Your objective: Exactly as written, write out the lines below from the first to the one containing "### HasSpaceId", inclusive. Pictures do not belong in the copy.

Entries taken from a collection

○ ○ ○

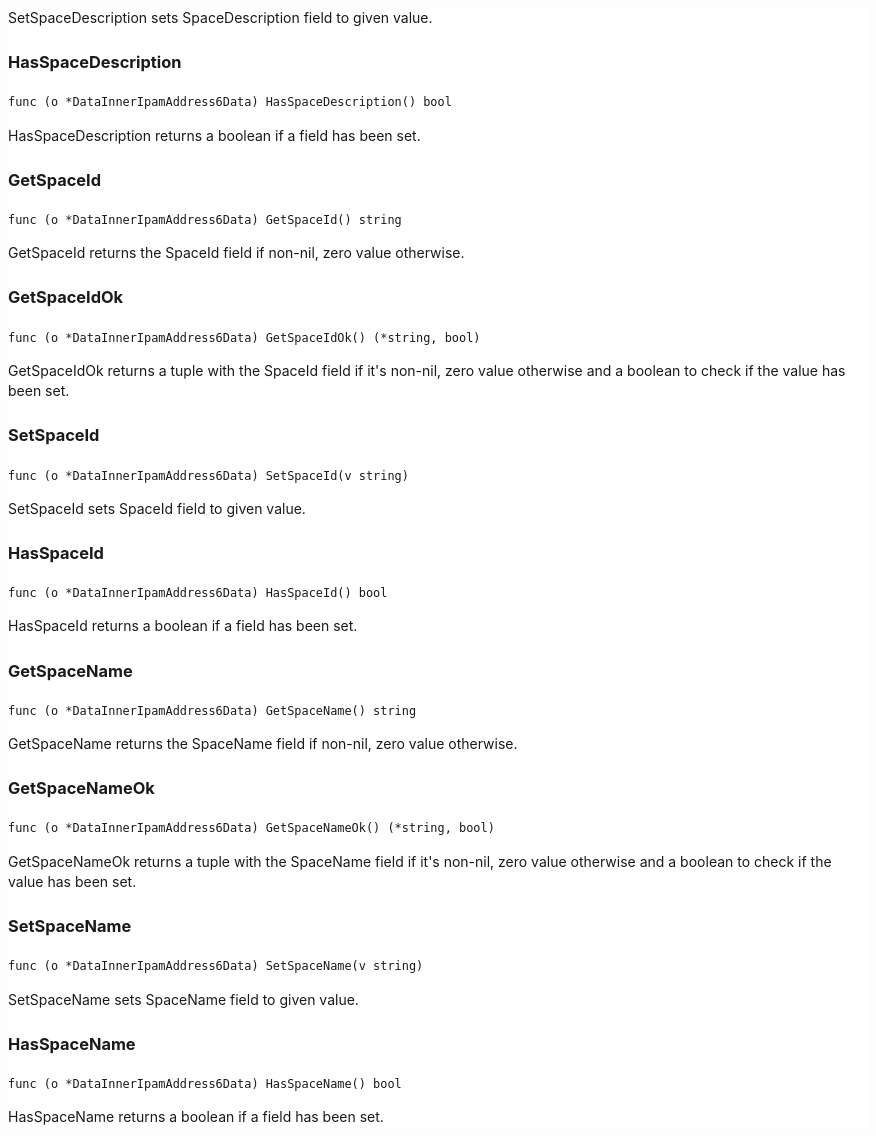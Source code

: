 SetSpaceDescription sets SpaceDescription field to given value.

### HasSpaceDescription

`func (o *DataInnerIpamAddress6Data) HasSpaceDescription() bool`

HasSpaceDescription returns a boolean if a field has been set.

### GetSpaceId

`func (o *DataInnerIpamAddress6Data) GetSpaceId() string`

GetSpaceId returns the SpaceId field if non-nil, zero value otherwise.

### GetSpaceIdOk

`func (o *DataInnerIpamAddress6Data) GetSpaceIdOk() (*string, bool)`

GetSpaceIdOk returns a tuple with the SpaceId field if it's non-nil, zero value otherwise
and a boolean to check if the value has been set.

### SetSpaceId

`func (o *DataInnerIpamAddress6Data) SetSpaceId(v string)`

SetSpaceId sets SpaceId field to given value.

### HasSpaceId

`func (o *DataInnerIpamAddress6Data) HasSpaceId() bool`

HasSpaceId returns a boolean if a field has been set.

### GetSpaceName

`func (o *DataInnerIpamAddress6Data) GetSpaceName() string`

GetSpaceName returns the SpaceName field if non-nil, zero value otherwise.

### GetSpaceNameOk

`func (o *DataInnerIpamAddress6Data) GetSpaceNameOk() (*string, bool)`

GetSpaceNameOk returns a tuple with the SpaceName field if it's non-nil, zero value otherwise
and a boolean to check if the value has been set.

### SetSpaceName

`func (o *DataInnerIpamAddress6Data) SetSpaceName(v string)`

SetSpaceName sets SpaceName field to given value.

### HasSpaceName

`func (o *DataInnerIpamAddress6Data) HasSpaceName() bool`

HasSpaceName returns a boolean if a field has been set.
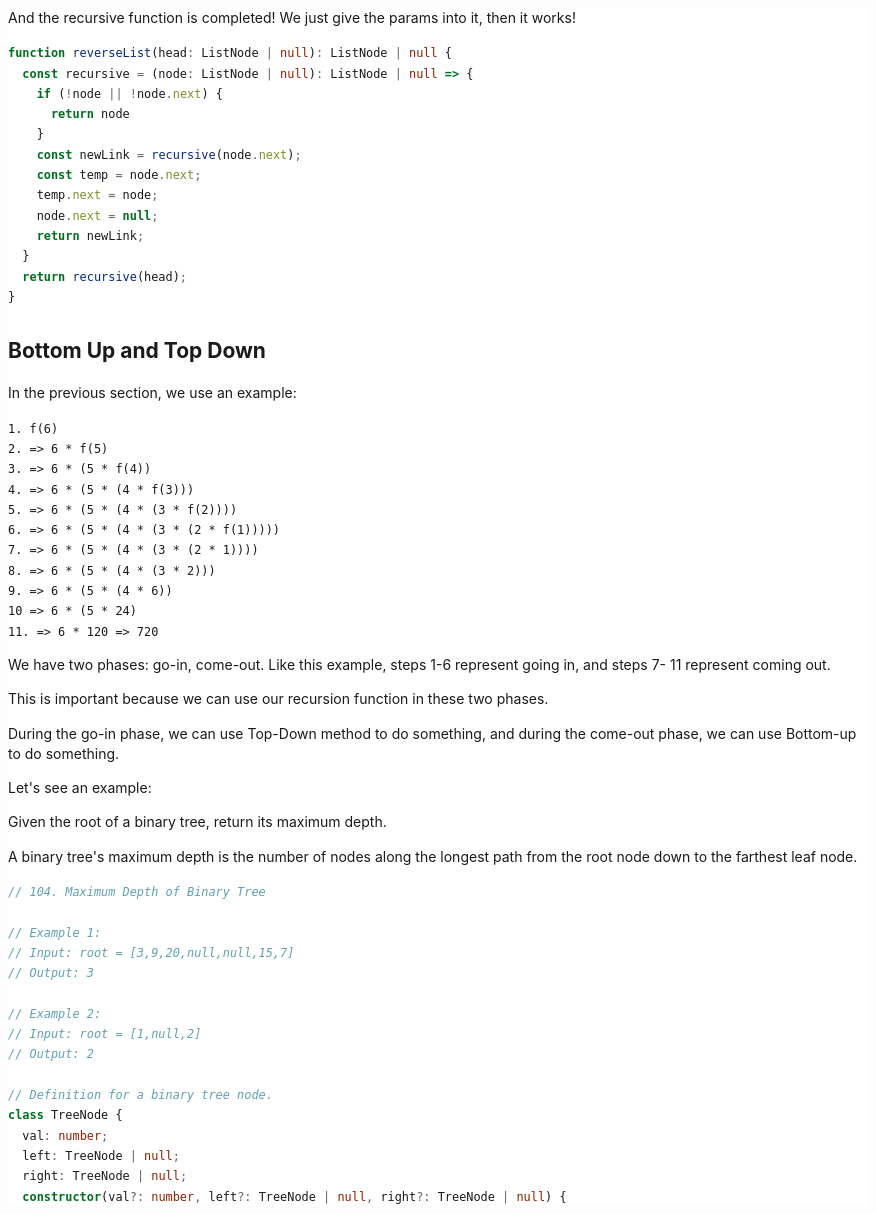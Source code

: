 
And the recursive function is completed! We just give the params into it, then it works!

```ts
function reverseList(head: ListNode | null): ListNode | null {
  const recursive = (node: ListNode | null): ListNode | null => {
    if (!node || !node.next) {
      return node
    }
    const newLink = recursive(node.next);
    const temp = node.next;
    temp.next = node;
    node.next = null;
    return newLink;
  }
  return recursive(head);
}
```

## Bottom Up and Top Down

In the previous section, we use an example:

``` text
1. f(6)
2. => 6 * f(5)
3. => 6 * (5 * f(4))
4. => 6 * (5 * (4 * f(3)))
5. => 6 * (5 * (4 * (3 * f(2))))
6. => 6 * (5 * (4 * (3 * (2 * f(1))))) 
7. => 6 * (5 * (4 * (3 * (2 * 1)))) 
8. => 6 * (5 * (4 * (3 * 2))) 
9. => 6 * (5 * (4 * 6)) 
10 => 6 * (5 * 24)
11. => 6 * 120 => 720
```

We have two phases: go-in, come-out. Like this example, steps 1-6 represent going in, and steps 7- 11 represent coming out.

This is important because we can use our recursion function in these two phases.

During the go-in phase, we can use Top-Down method to do something, and during the come-out phase, we can use Bottom-up to do something.

Let's see an example:

Given the root of a binary tree, return its maximum depth.

A binary tree's maximum depth is the number of nodes along the longest path from the root node down to the farthest leaf node.

``` ts
// 104. Maximum Depth of Binary Tree

// Example 1:
// Input: root = [3,9,20,null,null,15,7]
// Output: 3

// Example 2:
// Input: root = [1,null,2]
// Output: 2

// Definition for a binary tree node.
class TreeNode {
  val: number;
  left: TreeNode | null;
  right: TreeNode | null;
  constructor(val?: number, left?: TreeNode | null, right?: TreeNode | null) {
```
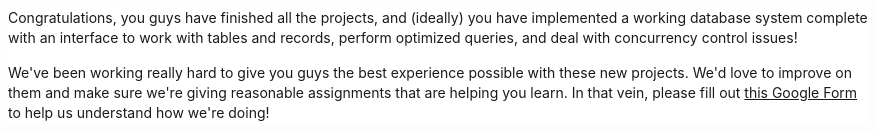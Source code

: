 Congratulations, you guys have finished all the projects, and (ideally) you have implemented a working database system complete with an interface to work with tables and records, perform optimized queries, and deal with concurrency control issues!

We've been working really hard to give you guys the best experience possible with these new projects. We'd love to improve on them and make sure we're giving reasonable assignments that are helping you learn. In that vein, please fill out [this Google Form](https://goo.gl/forms/5nOsj89lZdLhRak02) to help us understand how we're doing!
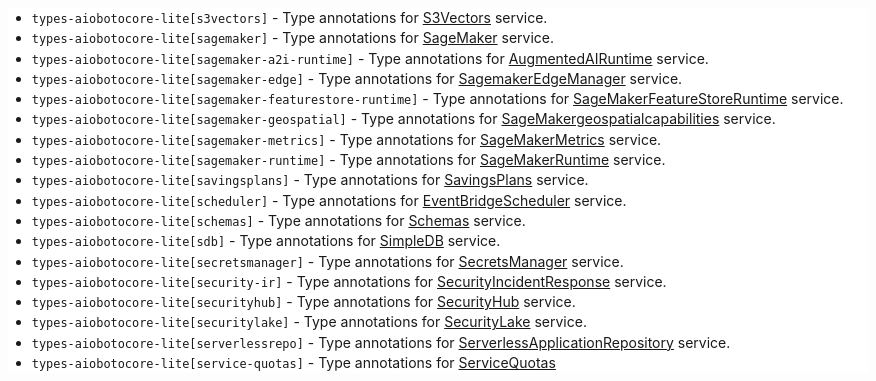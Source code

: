 - `types-aiobotocore-lite[s3vectors]` - Type annotations for
  [S3Vectors](https://youtype.github.io/types_aiobotocore_docs/types_aiobotocore_s3vectors/)
  service.
- `types-aiobotocore-lite[sagemaker]` - Type annotations for
  [SageMaker](https://youtype.github.io/types_aiobotocore_docs/types_aiobotocore_sagemaker/)
  service.
- `types-aiobotocore-lite[sagemaker-a2i-runtime]` - Type annotations for
  [AugmentedAIRuntime](https://youtype.github.io/types_aiobotocore_docs/types_aiobotocore_sagemaker_a2i_runtime/)
  service.
- `types-aiobotocore-lite[sagemaker-edge]` - Type annotations for
  [SagemakerEdgeManager](https://youtype.github.io/types_aiobotocore_docs/types_aiobotocore_sagemaker_edge/)
  service.
- `types-aiobotocore-lite[sagemaker-featurestore-runtime]` - Type annotations
  for
  [SageMakerFeatureStoreRuntime](https://youtype.github.io/types_aiobotocore_docs/types_aiobotocore_sagemaker_featurestore_runtime/)
  service.
- `types-aiobotocore-lite[sagemaker-geospatial]` - Type annotations for
  [SageMakergeospatialcapabilities](https://youtype.github.io/types_aiobotocore_docs/types_aiobotocore_sagemaker_geospatial/)
  service.
- `types-aiobotocore-lite[sagemaker-metrics]` - Type annotations for
  [SageMakerMetrics](https://youtype.github.io/types_aiobotocore_docs/types_aiobotocore_sagemaker_metrics/)
  service.
- `types-aiobotocore-lite[sagemaker-runtime]` - Type annotations for
  [SageMakerRuntime](https://youtype.github.io/types_aiobotocore_docs/types_aiobotocore_sagemaker_runtime/)
  service.
- `types-aiobotocore-lite[savingsplans]` - Type annotations for
  [SavingsPlans](https://youtype.github.io/types_aiobotocore_docs/types_aiobotocore_savingsplans/)
  service.
- `types-aiobotocore-lite[scheduler]` - Type annotations for
  [EventBridgeScheduler](https://youtype.github.io/types_aiobotocore_docs/types_aiobotocore_scheduler/)
  service.
- `types-aiobotocore-lite[schemas]` - Type annotations for
  [Schemas](https://youtype.github.io/types_aiobotocore_docs/types_aiobotocore_schemas/)
  service.
- `types-aiobotocore-lite[sdb]` - Type annotations for
  [SimpleDB](https://youtype.github.io/types_aiobotocore_docs/types_aiobotocore_sdb/)
  service.
- `types-aiobotocore-lite[secretsmanager]` - Type annotations for
  [SecretsManager](https://youtype.github.io/types_aiobotocore_docs/types_aiobotocore_secretsmanager/)
  service.
- `types-aiobotocore-lite[security-ir]` - Type annotations for
  [SecurityIncidentResponse](https://youtype.github.io/types_aiobotocore_docs/types_aiobotocore_security_ir/)
  service.
- `types-aiobotocore-lite[securityhub]` - Type annotations for
  [SecurityHub](https://youtype.github.io/types_aiobotocore_docs/types_aiobotocore_securityhub/)
  service.
- `types-aiobotocore-lite[securitylake]` - Type annotations for
  [SecurityLake](https://youtype.github.io/types_aiobotocore_docs/types_aiobotocore_securitylake/)
  service.
- `types-aiobotocore-lite[serverlessrepo]` - Type annotations for
  [ServerlessApplicationRepository](https://youtype.github.io/types_aiobotocore_docs/types_aiobotocore_serverlessrepo/)
  service.
- `types-aiobotocore-lite[service-quotas]` - Type annotations for
  [ServiceQuotas](https://youtype.github.io/types_aiobotocore_docs/types_aiobotocore_service_quotas/)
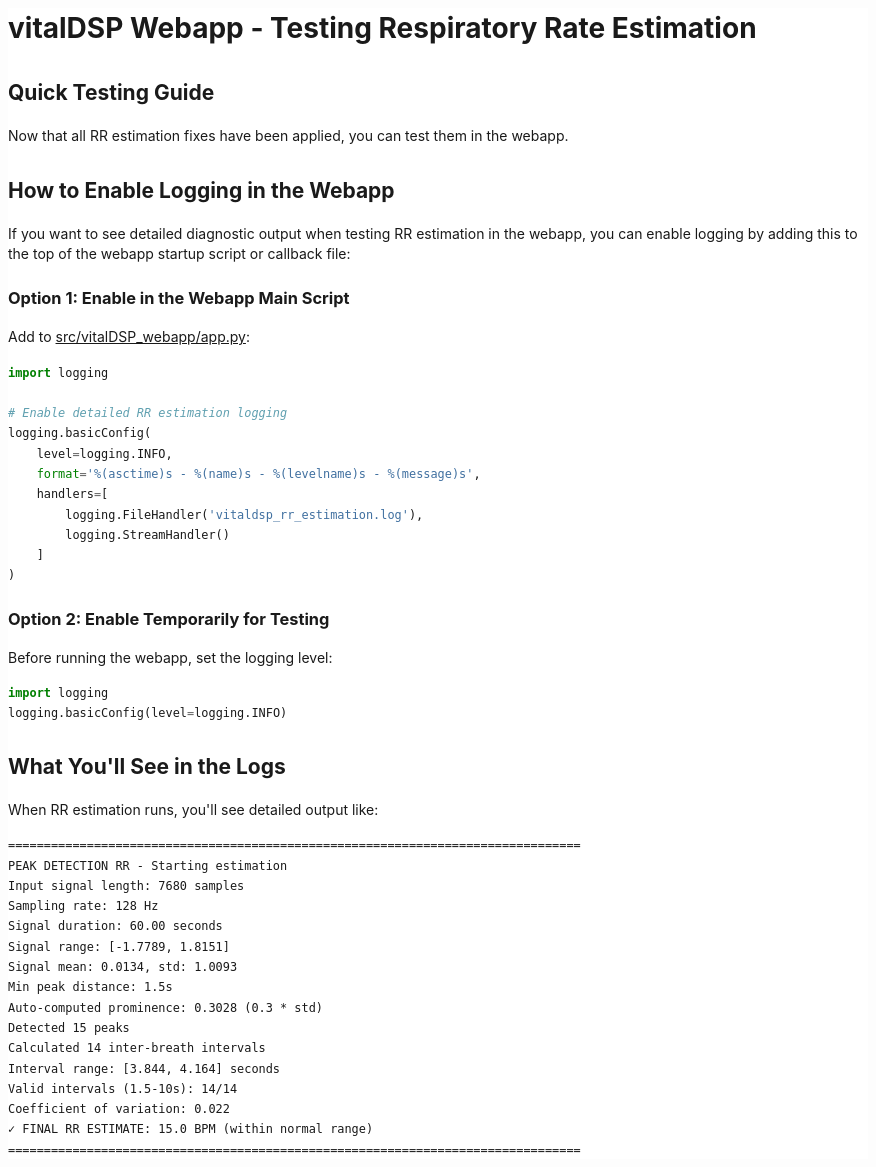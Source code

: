 # vitalDSP Webapp - Testing Respiratory Rate Estimation

## Quick Testing Guide

Now that all RR estimation fixes have been applied, you can test them in the webapp.

## How to Enable Logging in the Webapp

If you want to see detailed diagnostic output when testing RR estimation in the webapp, you can enable logging by adding this to the top of the webapp startup script or callback file:

### Option 1: Enable in the Webapp Main Script
Add to [src/vitalDSP_webapp/app.py](src/vitalDSP_webapp/app.py):

```python
import logging

# Enable detailed RR estimation logging
logging.basicConfig(
    level=logging.INFO,
    format='%(asctime)s - %(name)s - %(levelname)s - %(message)s',
    handlers=[
        logging.FileHandler('vitaldsp_rr_estimation.log'),
        logging.StreamHandler()
    ]
)
```

### Option 2: Enable Temporarily for Testing
Before running the webapp, set the logging level:

```python
import logging
logging.basicConfig(level=logging.INFO)
```

## What You'll See in the Logs

When RR estimation runs, you'll see detailed output like:

```
================================================================================
PEAK DETECTION RR - Starting estimation
Input signal length: 7680 samples
Sampling rate: 128 Hz
Signal duration: 60.00 seconds
Signal range: [-1.7789, 1.8151]
Signal mean: 0.0134, std: 1.0093
Min peak distance: 1.5s
Auto-computed prominence: 0.3028 (0.3 * std)
Detected 15 peaks
Calculated 14 inter-breath intervals
Interval range: [3.844, 4.164] seconds
Valid intervals (1.5-10s): 14/14
Coefficient of variation: 0.022
✓ FINAL RR ESTIMATE: 15.0 BPM (within normal range)
================================================================================
```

○ ○ ○

Response area:
Source code

: SetSpaceDescription sets SpaceDescription field to given value.

### HasSpaceDescription

`func (o *DataInnerIpamAddress6Data) HasSpaceDescription() bool`

HasSpaceDescription returns a boolean if a field has been set.

### GetSpaceId

`func (o *DataInnerIpamAddress6Data) GetSpaceId() string`

GetSpaceId returns the SpaceId field if non-nil, zero value otherwise.

### GetSpaceIdOk

`func (o *DataInnerIpamAddress6Data) GetSpaceIdOk() (*string, bool)`

GetSpaceIdOk returns a tuple with the SpaceId field if it's non-nil, zero value otherwise
and a boolean to check if the value has been set.

### SetSpaceId

`func (o *DataInnerIpamAddress6Data) SetSpaceId(v string)`

SetSpaceId sets SpaceId field to given value.

### HasSpaceId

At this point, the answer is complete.